**GIVEN RECORDS**
___

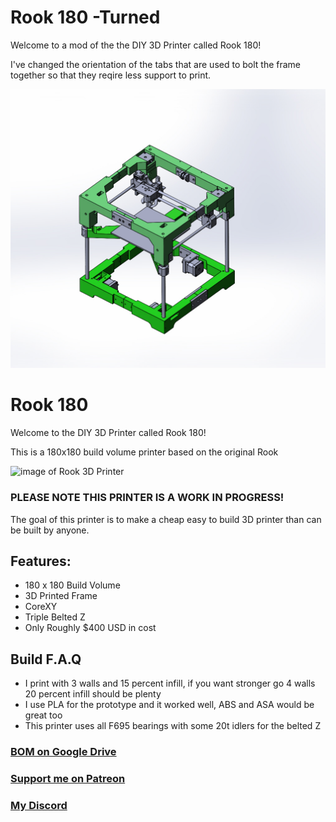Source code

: # Rook 180 -Turned
Welcome to a mod of the the DIY 3D Printer called Rook 180!

I've changed the orientation of the tabs that are used to bolt the frame together so that they reqire less support to print.

![image of Rook 3D Printer](Images/Rook_180_Turned.JPG)


# Rook 180
Welcome to the DIY 3D Printer called Rook 180!

This is a 180x180 build volume printer based on the original Rook

![image of Rook 3D Printer](Images/Cad_Image.png)

### PLEASE NOTE THIS PRINTER IS A WORK IN PROGRESS!

The goal of this printer is to make a cheap easy to build 3D printer than can be built by anyone.

## Features:

- 180 x 180 Build Volume
- 3D Printed Frame
- CoreXY
- Triple Belted Z
- Only Roughly $400 USD in cost

## Build F.A.Q

- I print with 3 walls and 15 percent infill, if you want stronger go 4 walls 20 percent infill should be plenty
- I use PLA for the prototype and it worked well, ABS and ASA would be great too
- This printer uses all F695 bearings with some 20t idlers for the belted Z

### [BOM on Google Drive](https://docs.google.com/spreadsheets/d/1l0jujA7NeqoZIqLFWoQa9GS_q04f8Wfkya9Il5d2ubA/edit#gid=0)

### [Support me on Patreon](https://www.patreon.com/rolohaun)

### [My Discord](https://discord.gg/jJSwTtkX6T)
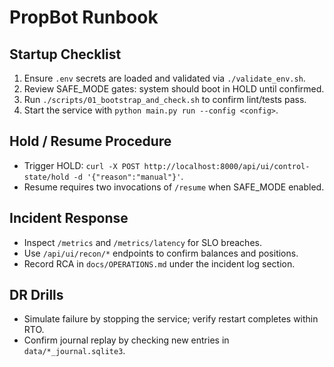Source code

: # PropBot Runbook

## Startup Checklist
1. Ensure `.env` secrets are loaded and validated via `./validate_env.sh`.
2. Review SAFE_MODE gates: system should boot in HOLD until confirmed.
3. Run `./scripts/01_bootstrap_and_check.sh` to confirm lint/tests pass.
4. Start the service with `python main.py run --config <config>`.

## Hold / Resume Procedure
- Trigger HOLD: `curl -X POST http://localhost:8000/api/ui/control-state/hold -d '{"reason":"manual"}'`.
- Resume requires two invocations of `/resume` when SAFE_MODE enabled.

## Incident Response
- Inspect `/metrics` and `/metrics/latency` for SLO breaches.
- Use `/api/ui/recon/*` endpoints to confirm balances and positions.
- Record RCA in `docs/OPERATIONS.md` under the incident log section.

## DR Drills
- Simulate failure by stopping the service; verify restart completes within RTO.
- Confirm journal replay by checking new entries in `data/*_journal.sqlite3`.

___

The response must match the data line for line, from its first line through the line with "for SLO breaches.", inclusive, and must leave out the pictures.

Source code

: # Rook 180 -Turned
Welcome to a mod of the the DIY 3D Printer called Rook 180!

I've changed the orientation of the tabs that are used to bolt the frame together so that they reqire less support to print.

![image of Rook 3D Printer](Images/Rook_180_Turned.JPG)


# Rook 180
Welcome to the DIY 3D Printer called Rook 180!

This is a 180x180 build volume printer based on the original Rook

![image of Rook 3D Printer](Images/Cad_Image.png)

### PLEASE NOTE THIS PRINTER IS A WORK IN PROGRESS!

The goal of this printer is to make a cheap easy to build 3D printer than can be built by anyone.

## Features:

- 180 x 180 Build Volume
- 3D Printed Frame
- CoreXY
- Triple Belted Z
- Only Roughly $400 USD in cost

## Build F.A.Q

- I print with 3 walls and 15 percent infill, if you want stronger go 4 walls 20 percent infill should be plenty
- I use PLA for the prototype and it worked well, ABS and ASA would be great too
- This printer uses all F695 bearings with some 20t idlers for the belted Z

### [BOM on Google Drive](https://docs.google.com/spreadsheets/d/1l0jujA7NeqoZIqLFWoQa9GS_q04f8Wfkya9Il5d2ubA/edit#gid=0)

### [Support me on Patreon](https://www.patreon.com/rolohaun)

### [My Discord](https://discord.gg/jJSwTtkX6T)
Source code

: # PropBot Runbook

## Startup Checklist
1. Ensure `.env` secrets are loaded and validated via `./validate_env.sh`.
2. Review SAFE_MODE gates: system should boot in HOLD until confirmed.
3. Run `./scripts/01_bootstrap_and_check.sh` to confirm lint/tests pass.
4. Start the service with `python main.py run --config <config>`.

## Hold / Resume Procedure
- Trigger HOLD: `curl -X POST http://localhost:8000/api/ui/control-state/hold -d '{"reason":"manual"}'`.
- Resume requires two invocations of `/resume` when SAFE_MODE enabled.

## Incident Response
- Inspect `/metrics` and `/metrics/latency` for SLO breaches.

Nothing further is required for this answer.